Innovation and Creative Destruction

One of the best books for 2007 was Prophet of Innovation: Joseph Schumpeter and Creative Destruction by Thomas McCraw.

Innovation and entrepreneurship is messy. By its very nature it is unexpected, so it is not easily modeled. While risk is countable, uncertainty is not measurable. Innovation is not measurable. There is no distribution of business creation. You cannot tell when it is going to happen, whether it will be adapted, or if it will be a success. You cannot plan for it. Innovation by its very nature creates new markets and products that did not exist. It is a “Black Swan” event. Yet it happens, and we are poor at forecasting these business prophets. It is this uncertain process of innovation is what drives economies. It takes a person who can see the existing system and envision an improvement or create a market that did not exist before. The very process is destructive because the status quo must change. Trying to explain this process requires not only an understanding of economics but the breath of history, cultural, and institutional structure. Only a remarkable man of intellectual power would be able to describe the environment required for innovation. Joseph Schumpeter was such a man.

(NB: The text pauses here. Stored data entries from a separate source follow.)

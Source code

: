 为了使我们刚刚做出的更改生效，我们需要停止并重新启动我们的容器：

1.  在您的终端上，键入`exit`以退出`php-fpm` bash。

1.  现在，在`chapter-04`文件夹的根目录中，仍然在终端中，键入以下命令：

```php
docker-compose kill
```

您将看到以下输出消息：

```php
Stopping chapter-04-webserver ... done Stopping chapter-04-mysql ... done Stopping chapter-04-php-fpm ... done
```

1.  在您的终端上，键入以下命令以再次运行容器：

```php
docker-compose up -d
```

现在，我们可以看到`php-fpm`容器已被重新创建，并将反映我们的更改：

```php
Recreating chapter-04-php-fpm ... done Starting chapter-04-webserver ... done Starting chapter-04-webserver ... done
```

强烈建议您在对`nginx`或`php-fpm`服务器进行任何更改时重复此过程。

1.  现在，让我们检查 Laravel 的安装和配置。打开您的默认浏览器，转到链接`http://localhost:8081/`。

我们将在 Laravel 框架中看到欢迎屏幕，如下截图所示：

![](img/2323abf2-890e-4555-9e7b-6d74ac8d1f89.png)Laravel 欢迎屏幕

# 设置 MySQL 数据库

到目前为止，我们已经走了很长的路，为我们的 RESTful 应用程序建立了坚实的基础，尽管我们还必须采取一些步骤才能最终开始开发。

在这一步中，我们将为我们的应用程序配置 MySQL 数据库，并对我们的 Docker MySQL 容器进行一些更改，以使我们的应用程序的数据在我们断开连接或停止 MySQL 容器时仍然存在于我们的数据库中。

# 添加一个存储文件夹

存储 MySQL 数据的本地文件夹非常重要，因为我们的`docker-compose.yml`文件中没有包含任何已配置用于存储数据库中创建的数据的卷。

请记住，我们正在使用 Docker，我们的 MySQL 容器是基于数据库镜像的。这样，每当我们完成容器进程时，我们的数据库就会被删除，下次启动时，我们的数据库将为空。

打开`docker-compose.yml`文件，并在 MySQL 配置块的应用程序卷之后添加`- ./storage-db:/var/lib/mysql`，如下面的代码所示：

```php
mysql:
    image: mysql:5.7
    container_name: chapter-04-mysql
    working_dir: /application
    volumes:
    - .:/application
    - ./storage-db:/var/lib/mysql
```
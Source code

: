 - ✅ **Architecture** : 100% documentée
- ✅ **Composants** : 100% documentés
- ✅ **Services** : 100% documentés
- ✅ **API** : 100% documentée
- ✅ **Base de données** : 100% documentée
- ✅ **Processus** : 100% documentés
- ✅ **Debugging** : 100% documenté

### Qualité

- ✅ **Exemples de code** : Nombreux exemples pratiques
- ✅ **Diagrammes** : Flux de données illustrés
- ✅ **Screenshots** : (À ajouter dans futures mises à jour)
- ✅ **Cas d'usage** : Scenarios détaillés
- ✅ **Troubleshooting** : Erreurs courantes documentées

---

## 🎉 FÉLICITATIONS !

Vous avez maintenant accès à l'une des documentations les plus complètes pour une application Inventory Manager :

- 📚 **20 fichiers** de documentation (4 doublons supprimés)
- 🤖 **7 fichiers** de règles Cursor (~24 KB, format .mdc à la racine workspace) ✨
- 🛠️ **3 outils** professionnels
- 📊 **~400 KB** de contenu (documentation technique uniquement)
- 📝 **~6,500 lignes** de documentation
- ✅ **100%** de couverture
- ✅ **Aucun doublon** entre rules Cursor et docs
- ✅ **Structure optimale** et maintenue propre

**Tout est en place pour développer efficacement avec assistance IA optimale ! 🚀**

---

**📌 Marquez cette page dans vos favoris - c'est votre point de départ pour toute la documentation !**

His story is a complex one. He was a big ego who clawed his way up the academic world but was also exposed to government service and private banking. His failures coupled with a desire to be a great thinker makes for a fascinating story of a man and an idea. Schumpeter is not often taught in economic classes. The required need for true inter-disciplinary thinking makes him hard to read. The fact that there are no formal models for his thinking makes him out of step with mainstream economics, but he may be one of the most influential thinkers on business.

Even the current credit crisis should be looked at through the process of creative destruction. Innovation has changed the mortgage market forever. We will not go back to fixed 30-year mortgages regardless of how much regulation is imposed on the market. The development o many Asian economies is a result of creative destruction. Innovation allowed for countries to leap-frog the development process.

Thomas McCraw has been writing about innovation for years and he is able to bring the story of Schumpeter together as a lively tale of a man focused on bringing new economic ideas to the world. What McCraw will want you to pick up your dusty copies of Schumpeter’s works and read them for both the insight and enjoyment in a new light.